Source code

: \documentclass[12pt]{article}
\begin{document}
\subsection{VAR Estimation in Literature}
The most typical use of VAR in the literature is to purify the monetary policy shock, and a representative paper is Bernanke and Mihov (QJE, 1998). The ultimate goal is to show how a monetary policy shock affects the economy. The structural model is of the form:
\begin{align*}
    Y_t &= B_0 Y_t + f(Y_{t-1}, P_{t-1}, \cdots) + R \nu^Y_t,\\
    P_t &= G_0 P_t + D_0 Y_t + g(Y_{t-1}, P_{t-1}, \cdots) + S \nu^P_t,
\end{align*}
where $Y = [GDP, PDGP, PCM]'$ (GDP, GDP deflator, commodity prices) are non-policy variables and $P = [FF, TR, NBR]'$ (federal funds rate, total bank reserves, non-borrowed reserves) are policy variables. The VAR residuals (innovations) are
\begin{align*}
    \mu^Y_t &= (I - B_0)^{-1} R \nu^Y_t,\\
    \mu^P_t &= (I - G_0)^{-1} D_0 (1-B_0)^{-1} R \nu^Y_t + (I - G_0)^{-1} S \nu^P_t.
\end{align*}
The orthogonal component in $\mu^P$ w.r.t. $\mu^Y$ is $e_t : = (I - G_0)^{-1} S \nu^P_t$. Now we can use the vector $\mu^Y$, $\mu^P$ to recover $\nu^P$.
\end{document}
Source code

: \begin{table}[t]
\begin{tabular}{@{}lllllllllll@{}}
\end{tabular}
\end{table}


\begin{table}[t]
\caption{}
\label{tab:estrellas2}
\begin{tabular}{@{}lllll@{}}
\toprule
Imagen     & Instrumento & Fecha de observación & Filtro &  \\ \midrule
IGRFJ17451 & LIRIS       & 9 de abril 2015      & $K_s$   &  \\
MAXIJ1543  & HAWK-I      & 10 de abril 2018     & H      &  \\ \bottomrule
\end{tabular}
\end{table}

--

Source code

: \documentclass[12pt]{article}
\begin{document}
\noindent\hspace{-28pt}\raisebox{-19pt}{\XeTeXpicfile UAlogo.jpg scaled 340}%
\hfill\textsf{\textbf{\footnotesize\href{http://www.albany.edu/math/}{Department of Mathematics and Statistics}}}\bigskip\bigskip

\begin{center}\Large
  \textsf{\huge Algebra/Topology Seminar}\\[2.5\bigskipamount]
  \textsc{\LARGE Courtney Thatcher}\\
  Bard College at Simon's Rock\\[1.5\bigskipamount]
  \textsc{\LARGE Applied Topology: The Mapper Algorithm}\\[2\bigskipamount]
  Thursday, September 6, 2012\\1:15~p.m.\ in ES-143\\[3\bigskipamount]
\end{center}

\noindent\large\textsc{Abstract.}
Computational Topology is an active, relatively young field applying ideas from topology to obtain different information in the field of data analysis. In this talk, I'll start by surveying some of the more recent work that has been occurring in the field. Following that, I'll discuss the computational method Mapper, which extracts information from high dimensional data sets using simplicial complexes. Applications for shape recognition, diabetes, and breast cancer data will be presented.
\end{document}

_Task instructions_: All lines that contain the word "textsc" should be copied from the listing.

_Exercise answer_:
  \textsc{\LARGE Courtney Thatcher}\\
  \textsc{\LARGE Applied Topology: The Mapper Algorithm}\\[2\bigskipamount]
\noindent\large\textsc{Abstract.}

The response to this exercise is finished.